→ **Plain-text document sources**
------------
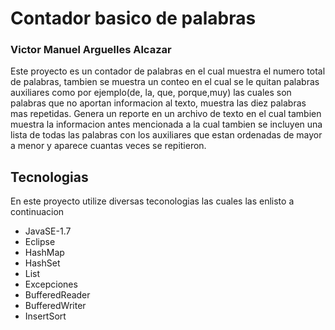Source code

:# Contador basico de palabras 
### Victor Manuel Arguelles Alcazar
Este proyecto es un contador de palabras en el cual muestra el numero total de palabras, tambien se muestra un conteo en el cual se le quitan palabras auxiliares como por ejemplo(de, la, que, porque,muy) las cuales son palabras que no aportan informacion al texto, muestra las diez palabras mas repetidas.
Genera un reporte en un archivo de texto
en el cual tambien muestra la informacion antes mencionada a la cual tambien se incluyen una lista de todas las palabras con los auxiliares que estan ordenadas de mayor a menor y aparece cuantas veces se repitieron.

## Tecnologias 
En este proyecto utilize diversas teconologias las cuales las enlisto a continuacion

* JavaSE-1.7
* Eclipse
* HashMap
* HashSet
* List
* Excepciones
* BufferedReader
* BufferedWriter
* InsertSort

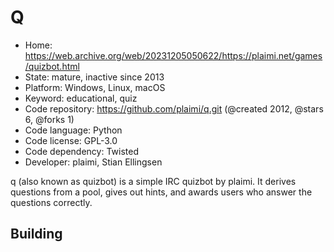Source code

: # Q

- Home: https://web.archive.org/web/20231205050622/https://plaimi.net/games/quizbot.html
- State: mature, inactive since 2013
- Platform: Windows, Linux, macOS
- Keyword: educational, quiz
- Code repository: https://github.com/plaimi/q.git (@created 2012, @stars 6, @forks 1)
- Code language: Python
- Code license: GPL-3.0
- Code dependency: Twisted
- Developer: plaimi, Stian Ellingsen

q (also known as quizbot) is a simple IRC quizbot by plaimi. It derives questions from a pool, gives out hints, and awards users who answer the questions correctly.

## Building
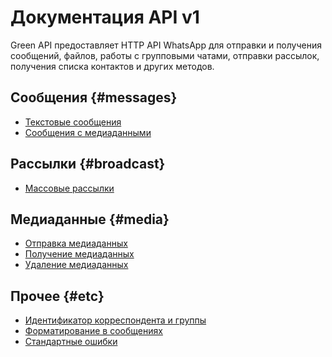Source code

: # Документация API v1

Green API предоставляет HTTP API WhatsApp для отправки и получения сообщений, файлов, работы с групповыми чатами, отправки рассылок, получения списка контактов и других методов.

## Сообщения {#messages}

- [Текстовые сообщения](messages/text.md)
- [Сообщения с медиаданными](messages/media.md)

## Рассылки {#broadcast}

- [Массовые рассылки](broadcast/text.md)

<!-- 
## Контакты {#contacts}

- [Добавить контакт](contacts/add-contact.md)
 -->

## Медиаданные {#media}

- [Отправка медиаданных](media/upload.md)
- [Получение медиаданных](media/download.md)
- [Удаление медиаданных](media/delete.md)

## Прочее {#etc}

- [Идентификатор корреспондента и группы](chat-id.md)
- [Форматирование в сообщениях](formatting.md)
- [Стандартные ошибки](errors.md)
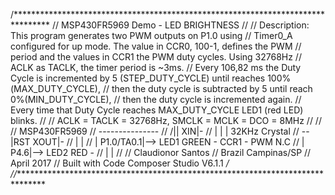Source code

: /********************************************************************************
//  MSP430FR5969 Demo - LED BRIGHTNESS
//
//  Description: This program generates two PWM outputs on P1.0 using
//  Timer0_A configured for up mode. The value in CCR0, 100-1, defines the PWM
//  period and the values in CCR1 the PWM duty cycles. Using 32768Hz
//  ACLK as TACLK, the timer period is ~3ms.
//  Every 106,82 ms the Duty Cycle is incremented by 5 (STEP_DUTY_CYCLE) until reaches 100%(MAX_DUTY_CYCLE),
//  then the duty cycle is subtracted by 5 until reach 0%(MIN_DUTY_CYCLE),
//  then the duty cycle is incremented again.
//	Every time that Duty Cycle reaches MAX_DUTY_CYCLE LED1 (red LED)  blinks.
//
//  ACLK = TACLK = 32768Hz, SMCLK = MCLK = DCO = 8MHz
//
//
//          MSP430FR5969
//         ---------------
//     /|\|            XIN|-
//      | |               |  32KHz Crystal
//      --|RST        XOUT|-
//        |               |
//        |     P1.0/TA0.1|--> LED1 GREEN 	- CCR1 - PWM N.C
//        |     	  P4.6|--> LED2 RED		-
//        |               |
//
//   Claudionor Santos
//   Brazil   Campinas/SP
//   April 2017
//   Built with Code Composer Studio V6.1.1 */
//*******************************************************************************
------------
→ **EXERCISE DIRECTIONS**
Check every line of the data above for the string "plaimi", and copy those that have it.

→ **EXERCISE RESULT**
- Home: https://web.archive.org/web/20231205050622/https://plaimi.net/games/quizbot.html
- Code repository: https://github.com/plaimi/q.git (@created 2012, @stars 6, @forks 1)
- Developer: plaimi, Stian Ellingsen
q (also known as quizbot) is a simple IRC quizbot by plaimi. It derives questions from a pool, gives out hints, and awards users who answer the questions correctly.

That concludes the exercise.